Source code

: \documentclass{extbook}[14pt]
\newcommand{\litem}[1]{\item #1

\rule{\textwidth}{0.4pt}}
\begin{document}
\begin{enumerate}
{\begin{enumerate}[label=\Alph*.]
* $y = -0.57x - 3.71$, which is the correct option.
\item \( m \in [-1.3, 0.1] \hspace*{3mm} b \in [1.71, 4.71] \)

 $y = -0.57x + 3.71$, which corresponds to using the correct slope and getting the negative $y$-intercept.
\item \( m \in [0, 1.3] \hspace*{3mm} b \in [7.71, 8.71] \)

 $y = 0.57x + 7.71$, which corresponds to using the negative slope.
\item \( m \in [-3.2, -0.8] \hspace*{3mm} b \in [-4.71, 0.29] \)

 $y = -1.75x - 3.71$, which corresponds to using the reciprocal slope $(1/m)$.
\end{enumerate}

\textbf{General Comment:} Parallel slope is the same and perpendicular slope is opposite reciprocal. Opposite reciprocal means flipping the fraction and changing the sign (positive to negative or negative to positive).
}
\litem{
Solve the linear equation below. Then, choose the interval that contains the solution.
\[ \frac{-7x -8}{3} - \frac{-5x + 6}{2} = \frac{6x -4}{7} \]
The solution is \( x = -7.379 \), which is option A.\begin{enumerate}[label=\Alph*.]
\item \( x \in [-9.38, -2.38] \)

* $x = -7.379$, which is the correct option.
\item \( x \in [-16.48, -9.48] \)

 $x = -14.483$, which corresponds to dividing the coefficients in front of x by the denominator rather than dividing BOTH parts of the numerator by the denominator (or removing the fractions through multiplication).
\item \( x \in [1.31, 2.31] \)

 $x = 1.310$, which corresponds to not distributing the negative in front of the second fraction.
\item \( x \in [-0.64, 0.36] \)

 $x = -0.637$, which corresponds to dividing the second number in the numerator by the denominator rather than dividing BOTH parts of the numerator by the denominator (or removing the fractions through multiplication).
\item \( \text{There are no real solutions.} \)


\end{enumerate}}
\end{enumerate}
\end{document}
..............................
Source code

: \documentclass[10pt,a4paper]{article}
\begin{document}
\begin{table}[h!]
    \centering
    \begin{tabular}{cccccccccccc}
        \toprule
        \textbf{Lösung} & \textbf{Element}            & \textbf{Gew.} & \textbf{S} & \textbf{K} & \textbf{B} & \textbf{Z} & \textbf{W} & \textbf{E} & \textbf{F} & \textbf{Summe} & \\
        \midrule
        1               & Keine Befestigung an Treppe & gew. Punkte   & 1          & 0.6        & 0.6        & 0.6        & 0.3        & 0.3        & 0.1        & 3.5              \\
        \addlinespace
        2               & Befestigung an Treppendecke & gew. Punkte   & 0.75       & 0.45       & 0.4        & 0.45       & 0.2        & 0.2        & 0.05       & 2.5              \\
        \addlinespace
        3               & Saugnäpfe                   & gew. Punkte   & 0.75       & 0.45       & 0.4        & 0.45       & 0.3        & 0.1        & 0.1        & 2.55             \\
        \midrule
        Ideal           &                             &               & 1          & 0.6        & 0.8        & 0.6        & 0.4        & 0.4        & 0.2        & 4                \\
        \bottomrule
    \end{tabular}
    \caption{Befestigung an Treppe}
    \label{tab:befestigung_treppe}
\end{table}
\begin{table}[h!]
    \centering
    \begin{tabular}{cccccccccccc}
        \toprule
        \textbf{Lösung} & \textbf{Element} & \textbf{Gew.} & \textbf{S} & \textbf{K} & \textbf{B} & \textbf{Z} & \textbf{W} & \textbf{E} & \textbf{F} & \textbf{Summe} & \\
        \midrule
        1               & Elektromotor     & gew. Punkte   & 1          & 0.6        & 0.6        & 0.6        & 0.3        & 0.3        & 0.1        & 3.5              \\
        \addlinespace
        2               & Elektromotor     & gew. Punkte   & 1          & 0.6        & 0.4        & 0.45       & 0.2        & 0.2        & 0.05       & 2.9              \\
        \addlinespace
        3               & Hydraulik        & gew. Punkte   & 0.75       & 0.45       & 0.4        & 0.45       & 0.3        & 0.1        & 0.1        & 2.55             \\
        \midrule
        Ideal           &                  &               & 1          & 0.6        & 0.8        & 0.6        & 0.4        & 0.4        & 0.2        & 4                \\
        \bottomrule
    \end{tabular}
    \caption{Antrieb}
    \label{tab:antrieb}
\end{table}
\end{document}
..............................
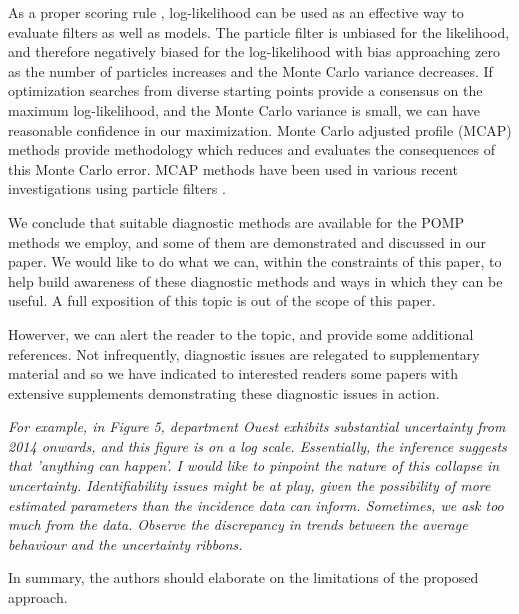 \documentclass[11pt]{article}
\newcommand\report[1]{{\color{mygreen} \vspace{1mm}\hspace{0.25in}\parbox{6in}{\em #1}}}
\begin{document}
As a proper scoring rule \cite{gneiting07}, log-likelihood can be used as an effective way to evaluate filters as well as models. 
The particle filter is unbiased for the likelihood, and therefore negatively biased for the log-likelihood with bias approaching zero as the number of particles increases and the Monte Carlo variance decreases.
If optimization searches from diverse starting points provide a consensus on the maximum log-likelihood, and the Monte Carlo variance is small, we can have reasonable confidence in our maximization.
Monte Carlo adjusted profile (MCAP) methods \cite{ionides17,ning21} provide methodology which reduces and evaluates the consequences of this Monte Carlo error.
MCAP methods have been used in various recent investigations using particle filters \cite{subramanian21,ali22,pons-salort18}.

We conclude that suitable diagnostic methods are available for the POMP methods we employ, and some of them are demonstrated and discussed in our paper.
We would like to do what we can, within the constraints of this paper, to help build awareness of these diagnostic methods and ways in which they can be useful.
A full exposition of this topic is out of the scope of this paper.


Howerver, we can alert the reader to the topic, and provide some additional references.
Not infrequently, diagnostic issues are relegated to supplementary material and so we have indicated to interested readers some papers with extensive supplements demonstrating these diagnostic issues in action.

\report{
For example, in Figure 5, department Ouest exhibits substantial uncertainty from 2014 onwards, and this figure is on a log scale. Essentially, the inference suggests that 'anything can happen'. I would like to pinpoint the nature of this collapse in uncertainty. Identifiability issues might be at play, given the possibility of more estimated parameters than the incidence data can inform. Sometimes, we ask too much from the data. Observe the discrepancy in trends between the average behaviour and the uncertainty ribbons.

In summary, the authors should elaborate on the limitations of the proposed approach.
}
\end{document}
..............................
Problem: Repeat, exactly as they stand above, the lines from the line with "[1.71, 4.71] \)" to the line with "-0.637$, which corresponds", both lines included.

Your response:
\item \( m \in [-1.3, 0.1] \hspace*{3mm} b \in [1.71, 4.71] \)

 $y = -0.57x + 3.71$, which corresponds to using the correct slope and getting the negative $y$-intercept.
\item \( m \in [0, 1.3] \hspace*{3mm} b \in [7.71, 8.71] \)

 $y = 0.57x + 7.71$, which corresponds to using the negative slope.
\item \( m \in [-3.2, -0.8] \hspace*{3mm} b \in [-4.71, 0.29] \)

 $y = -1.75x - 3.71$, which corresponds to using the reciprocal slope $(1/m)$.
\end{enumerate}

\textbf{General Comment:} Parallel slope is the same and perpendicular slope is opposite reciprocal. Opposite reciprocal means flipping the fraction and changing the sign (positive to negative or negative to positive).
}
\litem{
Solve the linear equation below. Then, choose the interval that contains the solution.
\[ \frac{-7x -8}{3} - \frac{-5x + 6}{2} = \frac{6x -4}{7} \]
The solution is \( x = -7.379 \), which is option A.\begin{enumerate}[label=\Alph*.]
\item \( x \in [-9.38, -2.38] \)

* $x = -7.379$, which is the correct option.
\item \( x \in [-16.48, -9.48] \)

 $x = -14.483$, which corresponds to dividing the coefficients in front of x by the denominator rather than dividing BOTH parts of the numerator by the denominator (or removing the fractions through multiplication).
\item \( x \in [1.31, 2.31] \)

 $x = 1.310$, which corresponds to not distributing the negative in front of the second fraction.
\item \( x \in [-0.64, 0.36] \)

 $x = -0.637$, which corresponds to dividing the second number in the numerator by the denominator rather than dividing BOTH parts of the numerator by the denominator (or removing the fractions through multiplication).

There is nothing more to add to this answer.